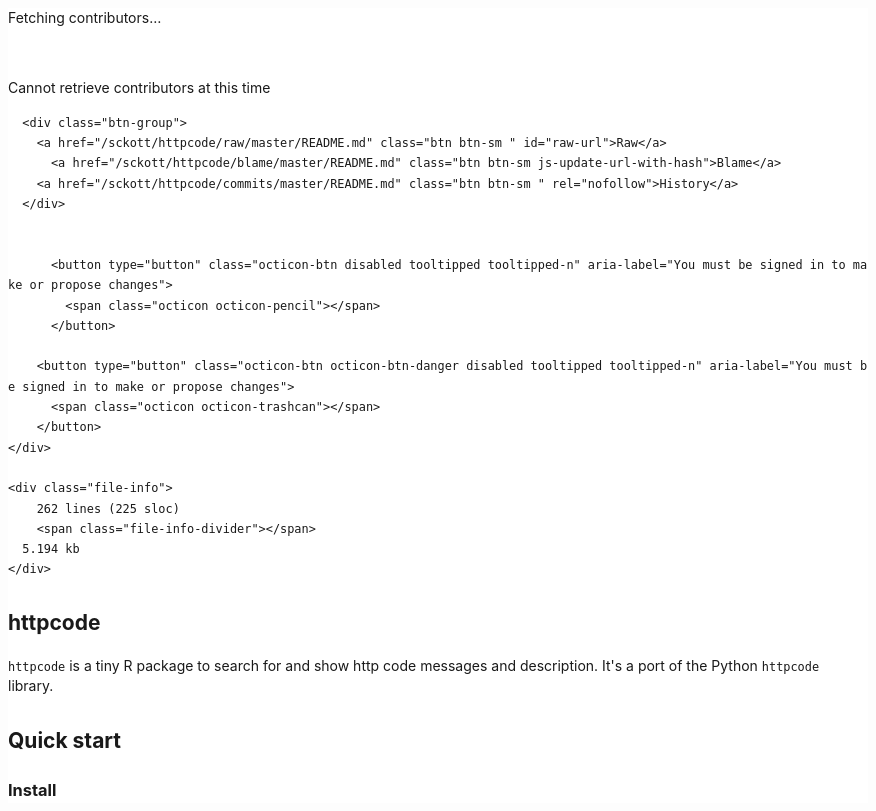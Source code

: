<include-fragment class="commit commit-loader file-history-tease" src="/sckott/httpcode/contributors/master/README.md">
  <div class="file-history-tease-header">
    Fetching contributors&hellip;
  </div>

  <div class="participation">
    <p class="loader-loading"><img alt="" height="16" src="https://assets-cdn.github.com/assets/spinners/octocat-spinner-32-EAF2F5-0bdc57d34b85c4a4de9d0d1db10cd70e8a95f33ff4f46c5a8c48b4bf4e5a9abe.gif" width="16" /></p>
    <p class="loader-error">Cannot retrieve contributors at this time</p>
  </div>
</include-fragment>
<div class="file">
  <div class="file-header">
    <div class="file-actions">

      <div class="btn-group">
        <a href="/sckott/httpcode/raw/master/README.md" class="btn btn-sm " id="raw-url">Raw</a>
          <a href="/sckott/httpcode/blame/master/README.md" class="btn btn-sm js-update-url-with-hash">Blame</a>
        <a href="/sckott/httpcode/commits/master/README.md" class="btn btn-sm " rel="nofollow">History</a>
      </div>


          <button type="button" class="octicon-btn disabled tooltipped tooltipped-n" aria-label="You must be signed in to make or propose changes">
            <span class="octicon octicon-pencil"></span>
          </button>

        <button type="button" class="octicon-btn octicon-btn-danger disabled tooltipped tooltipped-n" aria-label="You must be signed in to make or propose changes">
          <span class="octicon octicon-trashcan"></span>
        </button>
    </div>

    <div class="file-info">
        262 lines (225 sloc)
        <span class="file-info-divider"></span>
      5.194 kb
    </div>
  </div>
    <div id="readme" class="blob instapaper_body">
    <article class="markdown-body entry-content" itemprop="mainContentOfPage"><h1>
<a id="user-content-httpcode" class="anchor" href="#httpcode" aria-hidden="true"><span class="octicon octicon-link"></span></a>httpcode</h1>

<p><code>httpcode</code> is a tiny R package to search for and show http code messages and description. It's a port of the Python <code>httpcode</code> library.</p>

<h2>
<a id="user-content-quick-start" class="anchor" href="#quick-start" aria-hidden="true"><span class="octicon octicon-link"></span></a>Quick start</h2>

<h3>
<a id="user-content-install" class="anchor" href="#install" aria-hidden="true"><span class="octicon octicon-link"></span></a>Install</h3>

++++++++++++++++++++

> **EXERCISE BRIEF**: Lines of the data that include the string "info" are to be counted; report the total by itself.

> **REPLY**: 2